◆ Work instructions:
Of the entries below, copy only those lines that contain the word "such".

◆ Study material:
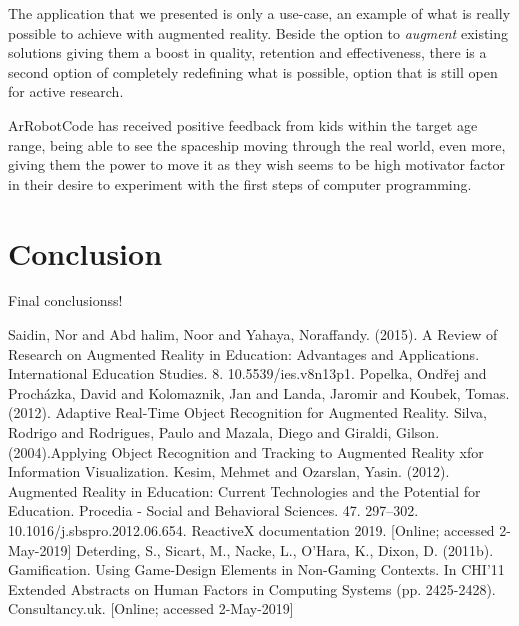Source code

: \documentclass[12 pct]{report}
\begin{document}
The application that we presented is only a use-case, an example of what is really possible to achieve with augmented reality. Beside the option to \textit{augment} existing solutions giving them a boost in quality, retention and effectiveness, there is a second option of completely redefining what is possible, option that is still open for active research.

ArRobotCode has received positive feedback from kids within the target age range, being able to see the spaceship moving through the real world, even more, giving them the power to move it as they wish seems to be high motivator factor in their desire to experiment with the first steps of computer programming.


\chapter{Conclusion}
Final conclusionss!




\begin{thebibliography}{3}
Saidin, Nor and Abd halim, Noor and Yahaya, Noraffandy. (2015). A Review of Research on Augmented Reality in Education: Advantages and Applications. International Education Studies. 8. 10.5539/ies.v8n13p1. 
Popelka, Ondřej and Procházka, David and Kolomaznik, Jan and Landa, Jaromir and Koubek, Tomas. (2012). Adaptive Real-Time Object Recognition for Augmented Reality. 
Silva, Rodrigo and Rodrigues, Paulo and Mazala, Diego and Giraldi, Gilson. (2004).Applying Object Recognition and Tracking to Augmented Reality xfor Information Visualization. 
Kesim, Mehmet and Ozarslan, Yasin. (2012). Augmented Reality in Education: Current Technologies and the Potential for Education. Procedia - Social and Behavioral Sciences. 47. 297–302. 10.1016/j.sbspro.2012.06.654. 
ReactiveX documentation 2019. [Online; accessed 2-May-2019]
Deterding, S., Sicart, M., Nacke, L., O'Hara, K., Dixon, D. (2011b). Gamification. Using Game-Design Elements in Non-Gaming Contexts. In CHI'11 Extended Abstracts on Human Factors in Computing Systems (pp. 2425-2428).
 Consultancy.uk. [Online; accessed 2-May-2019]
\end{thebibliography}
\end{document}
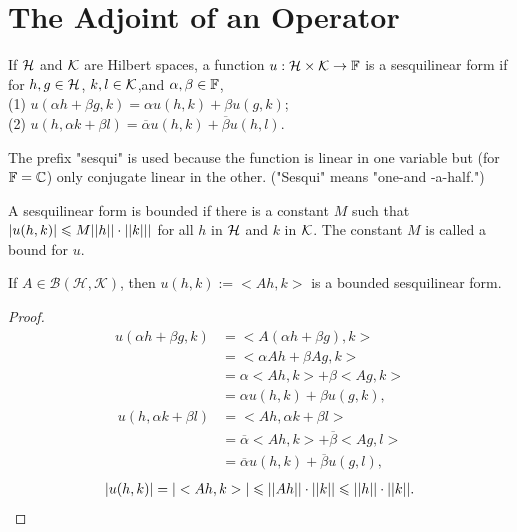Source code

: \chapter{The Adjoint of an Operator}\label{chp:2_2}

\begin{definition}{}{}
    If $\mathcal{H}$ and $\mathcal{K}$ are Hilbert spaces, a function $u:\mathcal{H}\times\mathcal{K}\rightarrow \mathbb{F}$ is a sesquilinear form if for 
    $h,g\in\mathcal{H}$, $k,l\in \mathcal{K}$,and $\alpha,\beta\in\mathbb{F}$,\\
    (1) $u(\alpha h+\beta g,k)=\alpha u(h,k)+\beta u(g,k)$;\\
    (2) $u(h,\alpha k+\beta l)=\overline{\alpha}u(h,k)+\overline{\beta}u(h,l)$.\\
\end{definition}

The prefix "sesqui" is used because the function is linear in one variable 
but (for $\mathbb{F} = \mathbb{C}$) only conjugate linear in the other. ("Sesqui" means 
"one-and -a-half.")

A sesquilinear form is bounded if there is a constant $M$ such that 
$|u(h,k)|\leqslant M||h||\cdot ||k|||$ for all $h$ in $\mathcal{H}$ and $k$ in $\mathcal{K}$. 
The constant $M$ is called a bound for $u$.


\begin{proposition}
    If $A \in \mathcal{B}(\mathcal{H},\mathcal{K})$, 
then $u(h, k):=  <Ah, k>$ is a bounded sesquilinear form.
\end{proposition}

\begin{proof}{}{}
    \begin{align*}
        u(\alpha h+\beta g,k) &=  <A(\alpha h+\beta g),k>\\
                            &= <\alpha Ah+\beta Ag,k>\\
                            &= \alpha <Ah,k> + \beta<Ag,k>\\
                            &= \alpha u(h,k) + \beta u(g,k),
    \end{align*}
    \begin{align*}
        u(h,\alpha k+\beta l) &=  <Ah,\alpha k+\beta l>\\
                            &= \overline{\alpha} <Ah,k> + \overline{\beta}<Ag,l>\\
                            &= \overline{\alpha} u(h,k) + \overline{\beta} u(g,l),
    \end{align*}
    \begin{align*}
        |u(h,k)| = |<Ah,k>|\leqslant ||Ah||\cdot ||k||\leqslant ||h||\cdot||k||.
    \end{align*}
\end{proof}


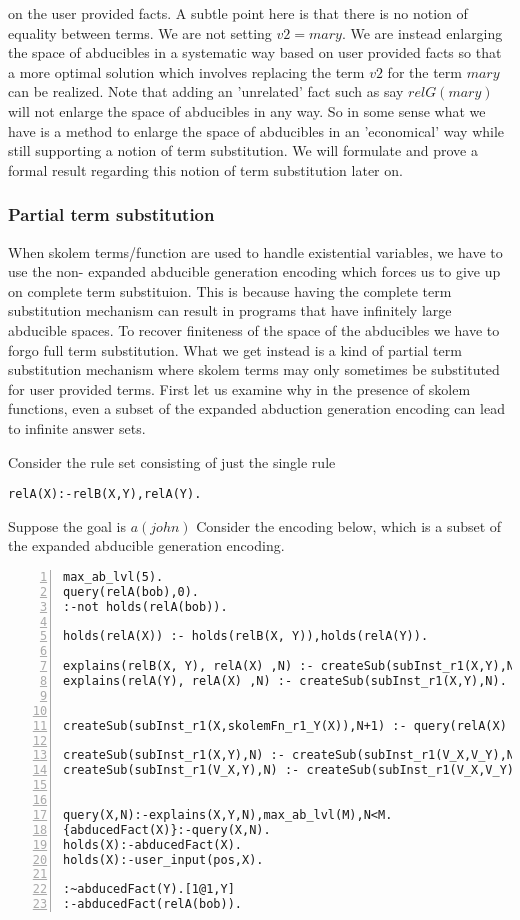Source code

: \documentclass[sigconf]{acmart}
\begin{document}
on the user provided facts. A subtle point here is that there is no notion of
equality between terms. We are not setting $v2 = mary$. We are instead
enlarging the space of abducibles in a systematic way based on user provided
facts so that a more optimal solution which involves replacing the term $v2$
for the term $mary$ can be realized. Note that adding an 'unrelated' fact such
as say $relG(mary)$ will not enlarge the space of abducibles in any way. So in
some sense what we have is a method to enlarge the space of abducibles in an
'economical' way while still supporting a notion of term substitution. We will
formulate and prove a formal result regarding this notion of term substitution
later on.

\subsubsection{Partial term substitution}

When skolem terms/function are used to handle existential variables, we have
to use the non- expanded abducible generation encoding which forces us to give
up on complete term substituion.  This is because having the complete term
substitution mechanism can result in programs that have infinitely large
abducible spaces. To recover finiteness of the space of the abducibles we have
to forgo full term substitution. What we get instead is a kind of partial term
substitution mechanism where skolem terms may only sometimes be substituted
for user provided terms.  First let us examine why in the presence of skolem
functions, even a subset of the expanded abduction generation encoding can
lead to infinite answer sets.

Consider the rule set consisting of just the single rule 
\begin{verbatim}
relA(X):-relB(X,Y),relA(Y).
\end{verbatim}

Suppose the goal is $a(john)$
Consider the encoding below, which is a subset of the expanded abducible generation encoding.
\begin{lstlisting}[numbers=left]
max_ab_lvl(5).
query(relA(bob),0).
:-not holds(relA(bob)).

holds(relA(X)) :- holds(relB(X, Y)),holds(relA(Y)).

explains(relB(X, Y), relA(X) ,N) :- createSub(subInst_r1(X,Y),N).
explains(relA(Y), relA(X) ,N) :- createSub(subInst_r1(X,Y),N).


createSub(subInst_r1(X,skolemFn_r1_Y(X)),N+1) :- query(relA(X) ,N),max_ab_lvl(M),N<M-1.

createSub(subInst_r1(X,Y),N) :- createSub(subInst_r1(V_X,V_Y),N), holds(relB(X, Y)).
createSub(subInst_r1(V_X,Y),N) :- createSub(subInst_r1(V_X,V_Y),N),holds(relA(Y)).


query(X,N):-explains(X,Y,N),max_ab_lvl(M),N<M.
{abducedFact(X)}:-query(X,N).
holds(X):-abducedFact(X).
holds(X):-user_input(pos,X).

:~abducedFact(Y).[1@1,Y]
:-abducedFact(relA(bob)).
\end{lstlisting}
\end{document}
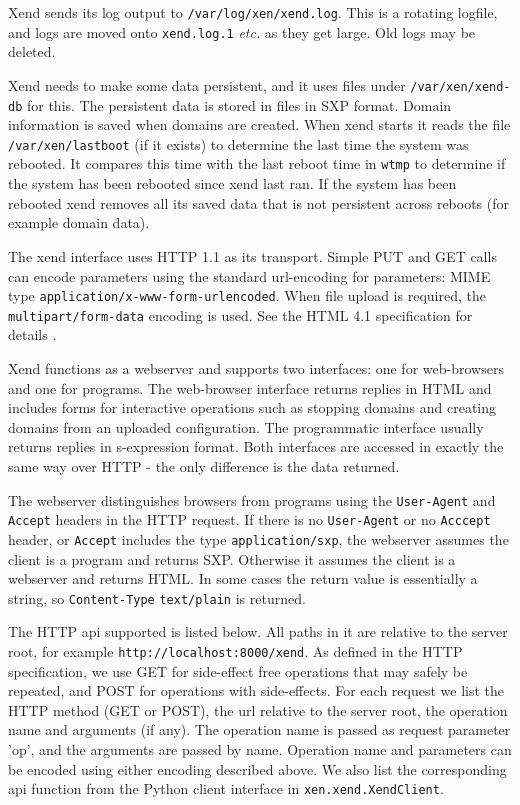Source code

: \documentclass[11pt,twoside,final,openright]{report}
\begin{document}
Xend sends its log output to {\tt /var/log/xen/xend.log}. This is a rotating logfile,
and logs are moved onto {\tt xend.log.1} {\it etc.} as they get large. Old logs may
be deleted.

Xend needs to make some data persistent, and it uses files under {\tt /var/xen/xend-db}
for this. The persistent data is stored in files in SXP format. Domain information
is saved when domains are created. When xend starts it reads the file {\tt /var/xen/lastboot}
(if it exists) to determine the last time the system was rebooted. It compares this time
with the last reboot time in {\tt wtmp} to determine if the system has been rebooted
since xend last ran. If the system has been rebooted xend removes all its saved data
that is not persistent across reboots (for example domain data).

 The xend interface uses HTTP 1.1 \cite{http} as its transport.
Simple PUT and GET calls can encode parameters using the standard url-encoding 
for parameters: MIME type {\tt application/x-www-form-urlencoded}.
When file upload is required, the {\tt multipart/form-data} encoding is used.
See the HTML 4.1 specification for details \cite{html}.

Xend functions as a webserver and supports two interfaces: one
for web-browsers and one for programs.
The web-browser interface returns replies in HTML and includes forms
for interactive operations such as stopping domains and creating domains
from an uploaded configuration. The programmatic interface usually returns replies
in s-expression format. Both interfaces are accessed
in exactly the same way over HTTP - the only difference is the data returned.

The webserver distinguishes browsers from programs using the {\tt User-Agent}
and {\tt Accept} headers in the HTTP request. If there is no {\tt User-Agent} or no
{\tt Acccept} header, or {\tt Accept} includes the type {\tt application/sxp}, the
webserver assumes the client is a program and returns SXP. Otherwise
it assumes the client is a webserver and returns HTML.
In some cases the return value is essentially a string, so {\tt Content-Type}
{\tt text/plain} is returned.

The HTTP api supported is listed below. All paths in it are relative to the
server root, for example {\tt http://localhost:8000/xend}.
As defined in the HTTP specification, we use GET for side-effect free
operations that may safely be repeated, and POST for operations with
side-effects. For each request we list the HTTP method (GET or POST),
the url relative to the server root, the operation name and arguments (if any).
The operation name is passed as request parameter 'op', and the arguments
are passed by name. Operation name and parameters can be encoded using either
encoding described above. We also list the corresponding api function from the
Python client interface in {\tt xen.xend.XendClient}.
\end{document}
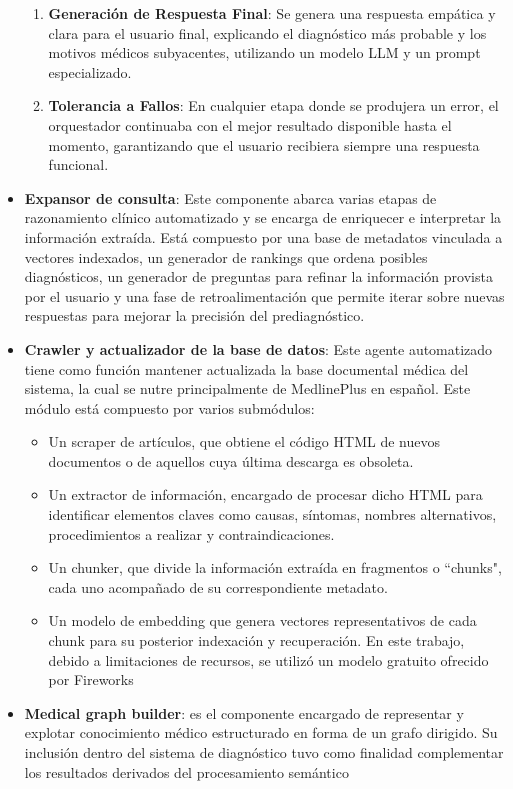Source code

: \documentclass{llncs}
\begin{document}
\begin{itemize}
\begin{enumerate}
    \item \textbf{Generación de Respuesta Final}: Se genera una respuesta empática y clara para el usuario final, explicando el diagnóstico más probable y los motivos médicos subyacentes, utilizando un modelo LLM y un prompt especializado.
    \item \textbf{Tolerancia a Fallos}: En cualquier etapa donde se produjera un error, el orquestador continuaba con el mejor resultado disponible hasta el momento, garantizando que el usuario recibiera siempre una respuesta funcional.
  \end{enumerate}
  \item \textbf{Expansor de consulta}: Este componente abarca varias etapas de razonamiento clínico automatizado y se encarga de enriquecer e interpretar la información extraída. Está compuesto por una base de metadatos vinculada a vectores indexados, un
  generador de rankings que ordena posibles diagnósticos, un generador de preguntas para refinar la información provista por el usuario y una fase de retroalimentación que permite iterar sobre nuevas respuestas para mejorar la precisión del prediagnóstico.
  \item \textbf{Crawler y actualizador de la base de datos}: Este agente automatizado tiene como función mantener actualizada la base documental médica del sistema, la cual se nutre principalmente de MedlinePlus\cite{medlineplus} en español. Este módulo está compuesto
  por varios submódulos:
  \begin{itemize}
    \item Un scraper de artículos, que obtiene el código HTML de nuevos documentos o de aquellos cuya última descarga es obsoleta.
    \item Un extractor de información, encargado de procesar dicho HTML para identificar elementos claves como causas, síntomas, nombres alternativos, procedimientos a realizar y contraindicaciones.
    \item Un chunker, que divide la información extraída en fragmentos o ``chunks", cada uno acompañado de su correspondiente metadato.
    \item Un modelo de embedding que genera vectores representativos de cada chunk para su posterior indexación y recuperación. En este trabajo, debido a limitaciones de recursos, se utilizó un modelo gratuito ofrecido por Fireworks\cite{fireworks_ai}
  \end{itemize}
  \item \textbf{Medical graph builder}: es el componente encargado de representar y explotar conocimiento médico estructurado en forma de un grafo dirigido. Su inclusión dentro del sistema de diagnóstico tuvo como finalidad complementar los resultados derivados del procesamiento semántico 

\end{itemize}
\end{document}
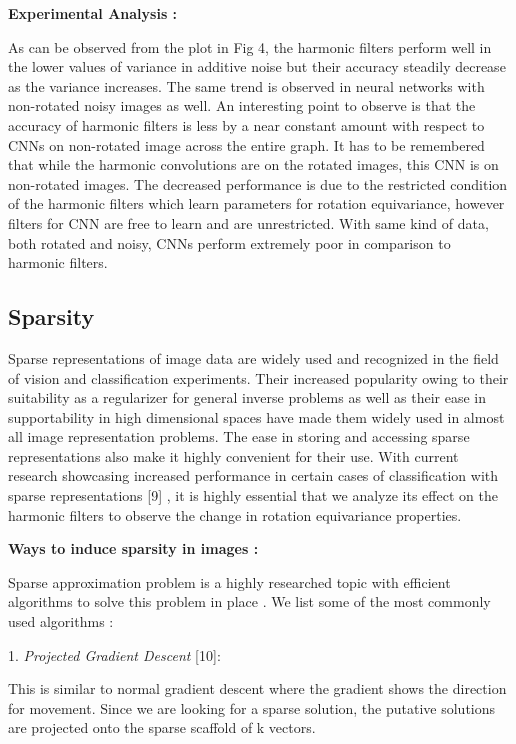 \documentclass{article}
\begin{document}
\textbf{Experimental Analysis :}

As can be observed from the plot in Fig 4, the harmonic filters perform well in the lower values of variance in additive noise but their accuracy steadily decrease as the variance increases. The same trend is observed in neural networks with non-rotated noisy images as well. An interesting point to observe is that the accuracy of harmonic filters is less by a near constant amount with respect to CNNs on non-rotated image across the entire graph. It has to be remembered that while the harmonic convolutions are on the rotated images, this CNN is on non-rotated images. The decreased performance is due to the restricted condition of the harmonic filters which learn parameters for rotation equivariance, however filters for CNN are free to learn and are unrestricted.
With same kind of data, both rotated and noisy, CNNs perform extremely poor in comparison to harmonic filters.

\subsection{Sparsity}

Sparse representations of image data are widely used and recognized in the field of vision and classification experiments. Their increased popularity owing to their suitability as a regularizer for general inverse problems as well as their ease in supportability in high dimensional spaces have made them widely used in almost all image representation problems. The ease in storing and accessing sparse representations also make it highly convenient for their use. With current research showcasing increased performance in certain cases of classification with sparse representations [9] , it is highly essential that we analyze its effect on the harmonic filters to observe the change in rotation equivariance properties.

\textbf{Ways to induce sparsity in images :}

Sparse approximation problem is a highly researched topic with efficient algorithms to solve this problem in place . We list some of the most commonly used algorithms :

1.	\emph{Projected Gradient Descent} [10]: 

This is similar to normal gradient descent where the gradient shows the direction for movement. Since we are looking for a sparse solution, the putative solutions are projected onto the sparse scaffold of k vectors.
\end{document}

◆ The completed task:
A sesquilinear form is bounded if there is a constant $M$ such that 
for the term $mary$ can be realized. Note that adding an 'unrelated' fact such
for interactive operations such as stopping domains and creating domains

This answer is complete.